> The data

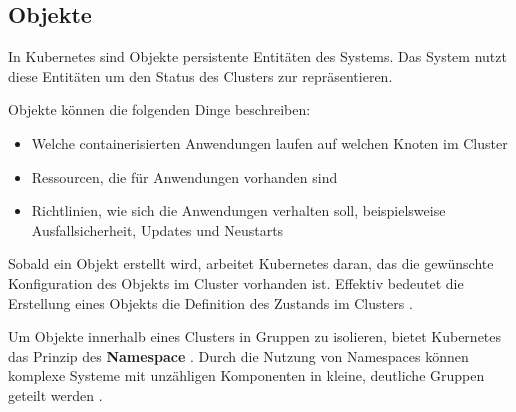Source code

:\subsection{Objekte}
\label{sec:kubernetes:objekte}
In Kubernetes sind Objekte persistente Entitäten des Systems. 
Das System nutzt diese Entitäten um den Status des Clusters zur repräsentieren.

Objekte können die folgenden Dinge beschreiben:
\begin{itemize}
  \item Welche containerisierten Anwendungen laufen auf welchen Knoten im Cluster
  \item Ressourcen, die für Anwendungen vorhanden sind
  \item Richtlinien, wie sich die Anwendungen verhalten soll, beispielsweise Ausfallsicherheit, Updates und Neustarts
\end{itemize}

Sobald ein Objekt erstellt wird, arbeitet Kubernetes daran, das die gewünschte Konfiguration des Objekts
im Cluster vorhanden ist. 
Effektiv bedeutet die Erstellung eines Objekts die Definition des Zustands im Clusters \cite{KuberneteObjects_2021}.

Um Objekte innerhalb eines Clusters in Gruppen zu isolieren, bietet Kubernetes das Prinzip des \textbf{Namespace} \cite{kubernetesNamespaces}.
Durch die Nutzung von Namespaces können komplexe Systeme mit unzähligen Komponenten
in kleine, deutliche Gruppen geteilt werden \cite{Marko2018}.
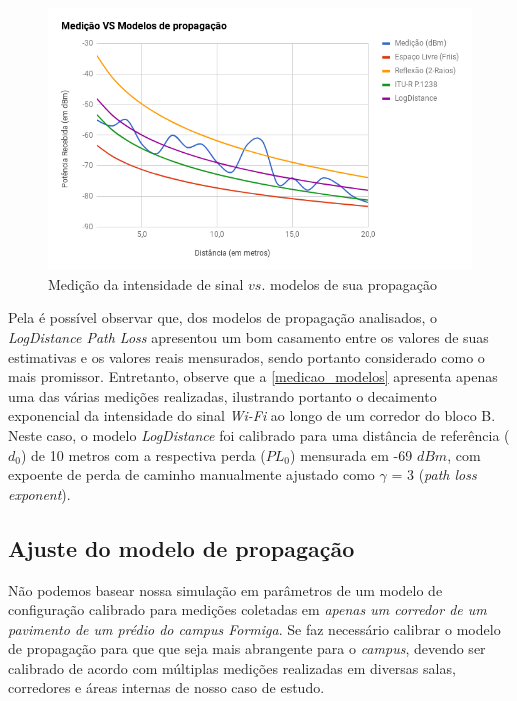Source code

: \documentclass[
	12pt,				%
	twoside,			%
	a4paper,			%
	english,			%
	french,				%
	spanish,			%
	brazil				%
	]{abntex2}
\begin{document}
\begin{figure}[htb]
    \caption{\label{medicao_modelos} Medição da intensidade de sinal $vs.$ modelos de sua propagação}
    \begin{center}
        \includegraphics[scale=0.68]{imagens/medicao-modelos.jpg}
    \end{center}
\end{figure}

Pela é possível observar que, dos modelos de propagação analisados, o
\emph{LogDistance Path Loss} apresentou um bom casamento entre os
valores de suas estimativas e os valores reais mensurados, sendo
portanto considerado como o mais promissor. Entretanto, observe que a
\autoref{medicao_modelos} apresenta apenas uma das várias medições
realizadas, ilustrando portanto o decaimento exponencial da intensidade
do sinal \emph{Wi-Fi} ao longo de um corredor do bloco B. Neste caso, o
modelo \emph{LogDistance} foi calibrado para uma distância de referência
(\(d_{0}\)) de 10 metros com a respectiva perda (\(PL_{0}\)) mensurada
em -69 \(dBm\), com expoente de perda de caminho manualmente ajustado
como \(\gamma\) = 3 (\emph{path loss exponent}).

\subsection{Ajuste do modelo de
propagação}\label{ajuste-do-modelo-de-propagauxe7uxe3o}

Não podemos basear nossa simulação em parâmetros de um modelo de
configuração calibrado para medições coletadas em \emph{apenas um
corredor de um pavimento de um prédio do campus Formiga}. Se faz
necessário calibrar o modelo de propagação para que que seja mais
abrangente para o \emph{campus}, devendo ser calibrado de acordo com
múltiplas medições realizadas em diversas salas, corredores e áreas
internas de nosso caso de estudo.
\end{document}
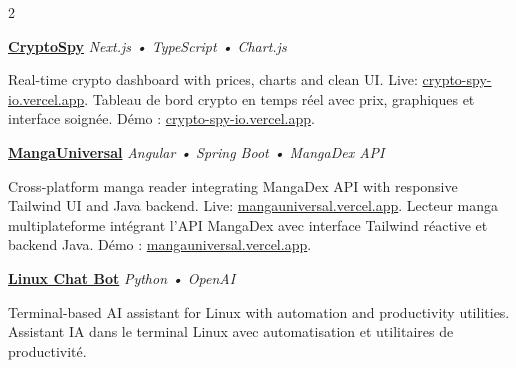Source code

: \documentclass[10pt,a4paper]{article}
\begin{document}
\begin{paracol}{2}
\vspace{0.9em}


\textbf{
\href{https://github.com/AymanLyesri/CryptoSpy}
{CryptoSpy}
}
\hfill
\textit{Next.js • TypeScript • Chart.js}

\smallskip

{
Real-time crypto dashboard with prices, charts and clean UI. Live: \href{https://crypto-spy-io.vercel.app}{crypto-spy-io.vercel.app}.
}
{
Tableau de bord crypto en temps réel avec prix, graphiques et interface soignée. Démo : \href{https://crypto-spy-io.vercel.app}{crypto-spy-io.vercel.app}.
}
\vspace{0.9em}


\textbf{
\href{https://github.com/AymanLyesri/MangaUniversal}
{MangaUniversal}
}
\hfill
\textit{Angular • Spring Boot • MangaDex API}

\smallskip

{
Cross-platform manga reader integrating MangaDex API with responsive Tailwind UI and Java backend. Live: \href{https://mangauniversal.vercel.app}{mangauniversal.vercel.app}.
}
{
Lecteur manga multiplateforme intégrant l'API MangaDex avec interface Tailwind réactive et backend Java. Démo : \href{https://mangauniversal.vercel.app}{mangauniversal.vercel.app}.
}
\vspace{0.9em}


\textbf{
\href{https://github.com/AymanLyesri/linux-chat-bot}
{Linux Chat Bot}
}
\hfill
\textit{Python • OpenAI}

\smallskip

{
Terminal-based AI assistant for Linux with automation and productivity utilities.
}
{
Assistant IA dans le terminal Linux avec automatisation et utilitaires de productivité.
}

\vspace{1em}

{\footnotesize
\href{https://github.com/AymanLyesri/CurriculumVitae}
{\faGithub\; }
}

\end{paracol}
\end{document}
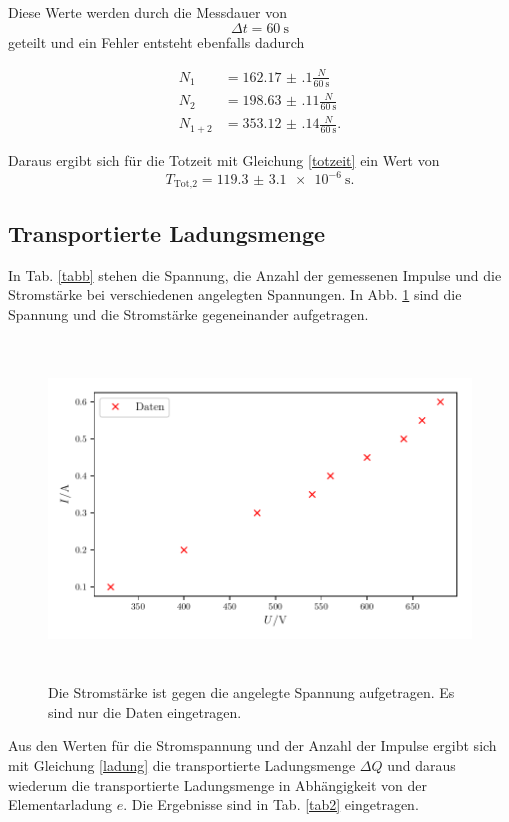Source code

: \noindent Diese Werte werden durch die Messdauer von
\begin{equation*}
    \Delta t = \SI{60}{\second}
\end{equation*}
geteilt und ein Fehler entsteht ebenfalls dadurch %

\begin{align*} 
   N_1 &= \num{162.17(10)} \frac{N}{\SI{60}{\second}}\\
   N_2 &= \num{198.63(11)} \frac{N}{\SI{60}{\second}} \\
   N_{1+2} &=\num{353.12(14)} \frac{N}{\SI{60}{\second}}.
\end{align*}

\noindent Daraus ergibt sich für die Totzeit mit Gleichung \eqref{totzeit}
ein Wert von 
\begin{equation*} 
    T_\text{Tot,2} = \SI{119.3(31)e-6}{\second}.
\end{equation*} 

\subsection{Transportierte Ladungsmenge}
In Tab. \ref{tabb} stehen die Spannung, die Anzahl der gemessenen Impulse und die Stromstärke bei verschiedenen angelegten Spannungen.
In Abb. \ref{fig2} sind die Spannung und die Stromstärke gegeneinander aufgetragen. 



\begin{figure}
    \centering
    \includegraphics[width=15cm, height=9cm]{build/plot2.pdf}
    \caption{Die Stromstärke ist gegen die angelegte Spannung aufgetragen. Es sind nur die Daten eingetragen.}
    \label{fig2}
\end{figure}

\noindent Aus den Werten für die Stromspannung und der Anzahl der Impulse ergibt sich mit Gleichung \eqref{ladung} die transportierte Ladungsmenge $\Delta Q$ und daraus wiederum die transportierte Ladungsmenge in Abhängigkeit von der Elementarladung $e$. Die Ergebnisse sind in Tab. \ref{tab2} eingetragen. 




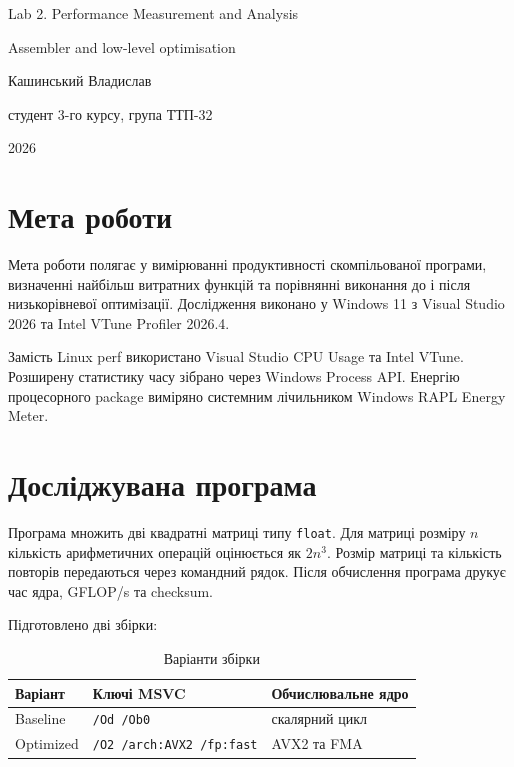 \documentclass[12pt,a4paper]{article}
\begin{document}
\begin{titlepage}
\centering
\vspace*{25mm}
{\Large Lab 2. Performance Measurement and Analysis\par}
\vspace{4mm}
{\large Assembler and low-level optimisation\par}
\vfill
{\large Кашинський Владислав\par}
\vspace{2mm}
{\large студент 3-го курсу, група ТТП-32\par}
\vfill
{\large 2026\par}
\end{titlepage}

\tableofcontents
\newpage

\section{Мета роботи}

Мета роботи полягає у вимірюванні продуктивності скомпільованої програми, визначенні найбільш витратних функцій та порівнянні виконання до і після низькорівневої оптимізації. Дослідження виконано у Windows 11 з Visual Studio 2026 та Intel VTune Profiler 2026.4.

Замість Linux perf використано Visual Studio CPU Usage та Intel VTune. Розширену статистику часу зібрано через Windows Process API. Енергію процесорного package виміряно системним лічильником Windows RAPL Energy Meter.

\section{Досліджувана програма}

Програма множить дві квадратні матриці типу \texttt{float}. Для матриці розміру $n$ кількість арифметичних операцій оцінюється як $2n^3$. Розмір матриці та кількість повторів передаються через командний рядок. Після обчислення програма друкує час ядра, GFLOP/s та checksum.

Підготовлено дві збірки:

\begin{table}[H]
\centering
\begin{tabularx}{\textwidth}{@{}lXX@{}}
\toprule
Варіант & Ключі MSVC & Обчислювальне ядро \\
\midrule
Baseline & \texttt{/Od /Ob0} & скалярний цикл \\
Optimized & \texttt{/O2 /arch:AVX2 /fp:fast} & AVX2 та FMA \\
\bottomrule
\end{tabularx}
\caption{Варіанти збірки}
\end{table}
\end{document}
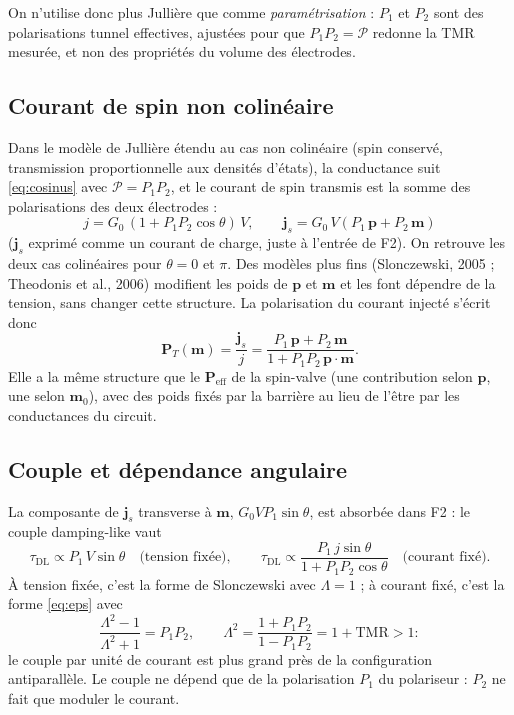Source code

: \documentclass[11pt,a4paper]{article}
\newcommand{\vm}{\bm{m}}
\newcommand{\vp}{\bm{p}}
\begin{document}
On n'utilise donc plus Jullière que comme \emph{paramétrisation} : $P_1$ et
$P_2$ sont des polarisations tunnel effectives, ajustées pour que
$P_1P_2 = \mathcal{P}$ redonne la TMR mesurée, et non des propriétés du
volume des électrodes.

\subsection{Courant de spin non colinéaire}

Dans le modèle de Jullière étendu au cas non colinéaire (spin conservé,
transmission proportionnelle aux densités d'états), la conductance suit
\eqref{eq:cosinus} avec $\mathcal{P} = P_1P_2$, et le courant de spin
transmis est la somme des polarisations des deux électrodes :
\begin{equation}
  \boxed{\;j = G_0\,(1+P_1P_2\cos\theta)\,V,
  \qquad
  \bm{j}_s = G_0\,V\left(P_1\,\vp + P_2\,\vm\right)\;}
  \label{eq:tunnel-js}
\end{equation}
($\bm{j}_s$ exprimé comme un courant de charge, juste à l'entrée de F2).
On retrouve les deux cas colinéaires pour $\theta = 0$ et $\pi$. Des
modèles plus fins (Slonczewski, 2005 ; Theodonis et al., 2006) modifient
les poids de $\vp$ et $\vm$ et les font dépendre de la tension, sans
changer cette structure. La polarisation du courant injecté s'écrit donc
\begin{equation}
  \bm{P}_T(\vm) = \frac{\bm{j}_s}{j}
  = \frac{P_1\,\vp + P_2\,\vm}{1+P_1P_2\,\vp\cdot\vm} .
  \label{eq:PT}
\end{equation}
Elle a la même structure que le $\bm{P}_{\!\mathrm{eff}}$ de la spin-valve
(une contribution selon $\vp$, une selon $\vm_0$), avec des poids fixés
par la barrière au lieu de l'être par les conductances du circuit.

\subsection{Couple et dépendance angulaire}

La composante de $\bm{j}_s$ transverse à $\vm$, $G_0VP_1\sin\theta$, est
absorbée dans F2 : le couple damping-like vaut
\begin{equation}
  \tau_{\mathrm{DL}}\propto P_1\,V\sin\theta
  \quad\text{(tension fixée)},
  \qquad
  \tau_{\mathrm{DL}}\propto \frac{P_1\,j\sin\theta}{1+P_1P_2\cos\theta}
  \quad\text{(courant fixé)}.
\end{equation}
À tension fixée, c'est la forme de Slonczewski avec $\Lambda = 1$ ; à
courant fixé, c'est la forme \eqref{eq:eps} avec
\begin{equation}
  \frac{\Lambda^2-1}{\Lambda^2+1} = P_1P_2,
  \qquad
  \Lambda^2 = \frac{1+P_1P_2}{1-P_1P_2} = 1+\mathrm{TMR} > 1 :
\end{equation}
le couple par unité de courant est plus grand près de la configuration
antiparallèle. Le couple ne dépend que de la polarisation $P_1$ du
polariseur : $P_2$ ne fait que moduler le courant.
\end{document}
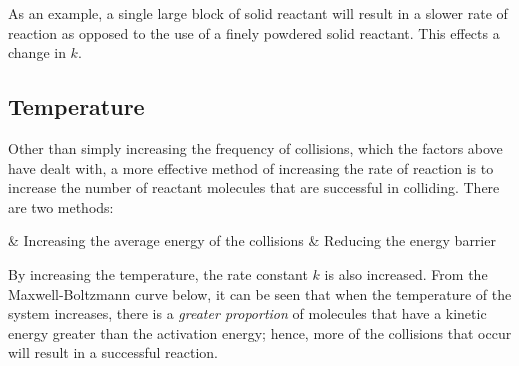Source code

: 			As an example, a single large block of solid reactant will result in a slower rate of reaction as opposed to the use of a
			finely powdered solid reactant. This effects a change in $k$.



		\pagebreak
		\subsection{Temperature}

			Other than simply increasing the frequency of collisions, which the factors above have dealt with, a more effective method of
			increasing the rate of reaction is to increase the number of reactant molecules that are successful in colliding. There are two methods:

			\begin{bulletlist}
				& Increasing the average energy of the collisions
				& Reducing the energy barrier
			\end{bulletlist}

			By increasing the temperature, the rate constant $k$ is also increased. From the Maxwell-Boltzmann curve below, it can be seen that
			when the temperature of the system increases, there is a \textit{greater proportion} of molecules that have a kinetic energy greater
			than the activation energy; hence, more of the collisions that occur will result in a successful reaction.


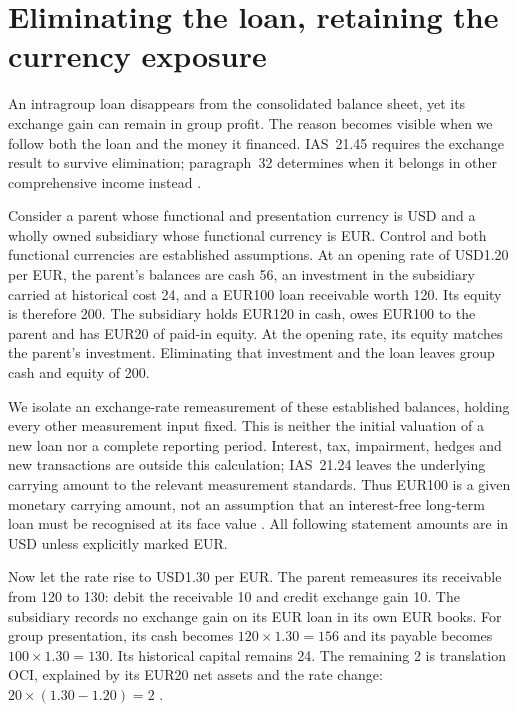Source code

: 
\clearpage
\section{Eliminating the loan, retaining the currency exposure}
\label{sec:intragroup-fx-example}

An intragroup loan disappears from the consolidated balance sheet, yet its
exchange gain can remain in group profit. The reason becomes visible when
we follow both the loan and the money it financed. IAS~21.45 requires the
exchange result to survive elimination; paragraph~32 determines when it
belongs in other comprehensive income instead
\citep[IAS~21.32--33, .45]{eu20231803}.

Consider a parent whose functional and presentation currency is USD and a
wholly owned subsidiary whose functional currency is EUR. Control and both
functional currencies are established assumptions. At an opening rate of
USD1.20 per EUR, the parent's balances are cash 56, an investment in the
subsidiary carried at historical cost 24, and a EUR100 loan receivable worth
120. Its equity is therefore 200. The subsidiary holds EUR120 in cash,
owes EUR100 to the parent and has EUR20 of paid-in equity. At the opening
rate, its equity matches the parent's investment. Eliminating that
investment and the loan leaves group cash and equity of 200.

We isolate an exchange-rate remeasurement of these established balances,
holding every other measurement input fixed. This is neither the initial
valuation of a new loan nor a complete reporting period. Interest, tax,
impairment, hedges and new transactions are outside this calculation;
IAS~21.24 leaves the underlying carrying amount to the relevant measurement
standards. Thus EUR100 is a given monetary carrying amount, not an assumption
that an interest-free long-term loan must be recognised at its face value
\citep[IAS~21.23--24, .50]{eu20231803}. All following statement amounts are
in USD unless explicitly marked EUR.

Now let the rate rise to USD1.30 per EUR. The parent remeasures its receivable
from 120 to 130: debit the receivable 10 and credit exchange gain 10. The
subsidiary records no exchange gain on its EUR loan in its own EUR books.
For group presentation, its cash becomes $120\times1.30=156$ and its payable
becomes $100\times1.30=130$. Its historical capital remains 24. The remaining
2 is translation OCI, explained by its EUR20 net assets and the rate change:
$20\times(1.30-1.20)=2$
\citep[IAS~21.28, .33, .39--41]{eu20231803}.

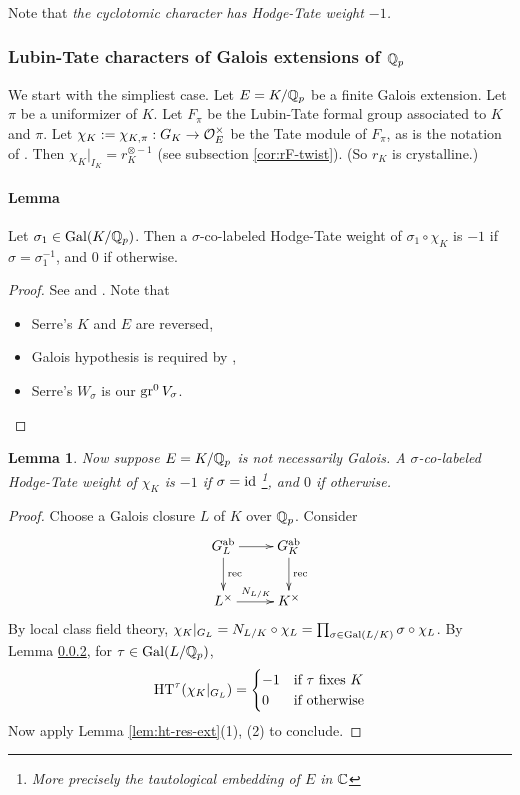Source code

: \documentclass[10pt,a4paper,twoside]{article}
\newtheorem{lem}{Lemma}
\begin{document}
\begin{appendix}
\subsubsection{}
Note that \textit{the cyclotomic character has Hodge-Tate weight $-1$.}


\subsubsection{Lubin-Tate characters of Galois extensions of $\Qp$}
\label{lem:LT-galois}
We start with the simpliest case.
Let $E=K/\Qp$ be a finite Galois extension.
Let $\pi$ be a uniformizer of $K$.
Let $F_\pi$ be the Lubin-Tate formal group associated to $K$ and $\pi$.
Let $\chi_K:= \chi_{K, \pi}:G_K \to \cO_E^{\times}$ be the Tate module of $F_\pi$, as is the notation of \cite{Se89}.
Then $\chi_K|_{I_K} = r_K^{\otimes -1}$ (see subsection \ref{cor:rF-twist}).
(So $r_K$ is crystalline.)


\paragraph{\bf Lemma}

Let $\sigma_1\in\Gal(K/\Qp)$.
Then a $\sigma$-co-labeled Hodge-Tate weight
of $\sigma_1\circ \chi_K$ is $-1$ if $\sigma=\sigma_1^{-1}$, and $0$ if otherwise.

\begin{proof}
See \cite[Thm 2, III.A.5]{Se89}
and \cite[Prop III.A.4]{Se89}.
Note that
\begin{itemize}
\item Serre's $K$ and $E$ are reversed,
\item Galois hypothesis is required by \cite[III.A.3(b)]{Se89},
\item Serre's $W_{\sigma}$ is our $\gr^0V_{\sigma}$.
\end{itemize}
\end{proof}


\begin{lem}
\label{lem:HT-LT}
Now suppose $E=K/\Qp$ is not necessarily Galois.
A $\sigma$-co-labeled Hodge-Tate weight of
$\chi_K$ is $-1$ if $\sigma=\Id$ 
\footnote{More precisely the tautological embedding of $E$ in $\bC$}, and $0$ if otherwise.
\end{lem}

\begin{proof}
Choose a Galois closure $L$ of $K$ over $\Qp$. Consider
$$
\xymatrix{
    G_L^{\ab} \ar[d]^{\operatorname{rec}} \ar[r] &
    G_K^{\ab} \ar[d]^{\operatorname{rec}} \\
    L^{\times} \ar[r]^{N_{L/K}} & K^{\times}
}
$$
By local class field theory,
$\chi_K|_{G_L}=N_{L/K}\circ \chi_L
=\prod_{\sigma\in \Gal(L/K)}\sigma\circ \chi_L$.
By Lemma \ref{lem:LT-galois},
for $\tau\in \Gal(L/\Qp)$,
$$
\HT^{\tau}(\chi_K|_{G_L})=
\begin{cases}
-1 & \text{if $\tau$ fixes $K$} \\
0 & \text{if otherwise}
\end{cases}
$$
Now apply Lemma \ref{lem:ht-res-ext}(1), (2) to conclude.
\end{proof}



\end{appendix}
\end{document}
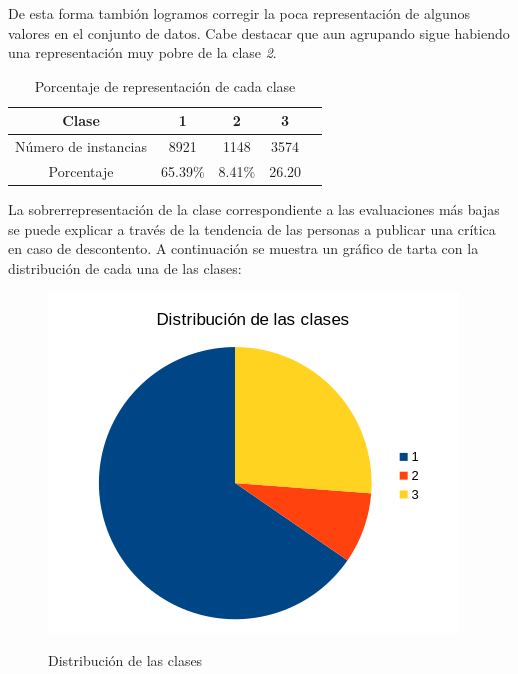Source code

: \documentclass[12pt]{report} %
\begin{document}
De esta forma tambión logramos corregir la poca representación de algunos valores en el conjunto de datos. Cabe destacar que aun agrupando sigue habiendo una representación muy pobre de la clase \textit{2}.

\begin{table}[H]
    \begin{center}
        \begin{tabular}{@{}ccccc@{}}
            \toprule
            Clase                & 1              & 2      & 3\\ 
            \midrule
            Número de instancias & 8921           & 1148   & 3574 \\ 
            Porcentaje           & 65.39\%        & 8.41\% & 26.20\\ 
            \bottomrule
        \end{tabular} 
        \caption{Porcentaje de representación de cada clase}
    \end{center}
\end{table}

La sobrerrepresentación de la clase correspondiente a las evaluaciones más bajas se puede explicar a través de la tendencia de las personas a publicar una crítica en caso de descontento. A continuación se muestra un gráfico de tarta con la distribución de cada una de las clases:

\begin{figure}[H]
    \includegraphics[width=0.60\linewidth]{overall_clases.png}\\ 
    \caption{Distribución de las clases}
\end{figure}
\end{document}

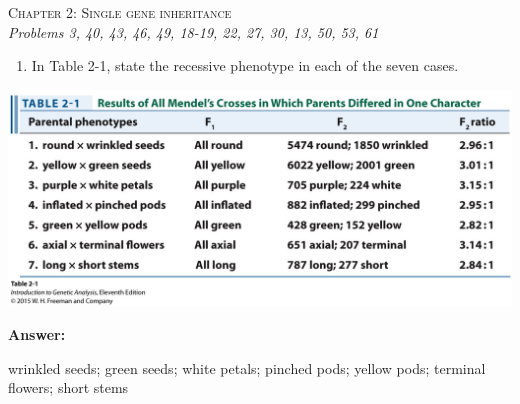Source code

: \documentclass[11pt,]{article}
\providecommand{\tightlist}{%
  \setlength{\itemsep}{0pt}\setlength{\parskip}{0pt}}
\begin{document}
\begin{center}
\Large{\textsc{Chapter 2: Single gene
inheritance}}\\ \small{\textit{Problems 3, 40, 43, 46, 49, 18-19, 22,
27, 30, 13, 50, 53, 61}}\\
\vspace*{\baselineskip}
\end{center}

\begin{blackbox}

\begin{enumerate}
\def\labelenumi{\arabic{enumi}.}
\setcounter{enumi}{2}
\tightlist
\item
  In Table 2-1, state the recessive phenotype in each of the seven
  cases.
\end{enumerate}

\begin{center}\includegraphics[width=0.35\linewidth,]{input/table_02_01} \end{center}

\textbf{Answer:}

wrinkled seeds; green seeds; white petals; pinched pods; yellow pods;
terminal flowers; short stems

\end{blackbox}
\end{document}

> Required action
Every line of the material that holds the word "Gruppen" must be found and copied.

> Answer
Um Objekte innerhalb eines Clusters in Gruppen zu isolieren, bietet Kubernetes das Prinzip des \textbf{Namespace} \cite{kubernetesNamespaces}.
in kleine, deutliche Gruppen geteilt werden \cite{Marko2018}.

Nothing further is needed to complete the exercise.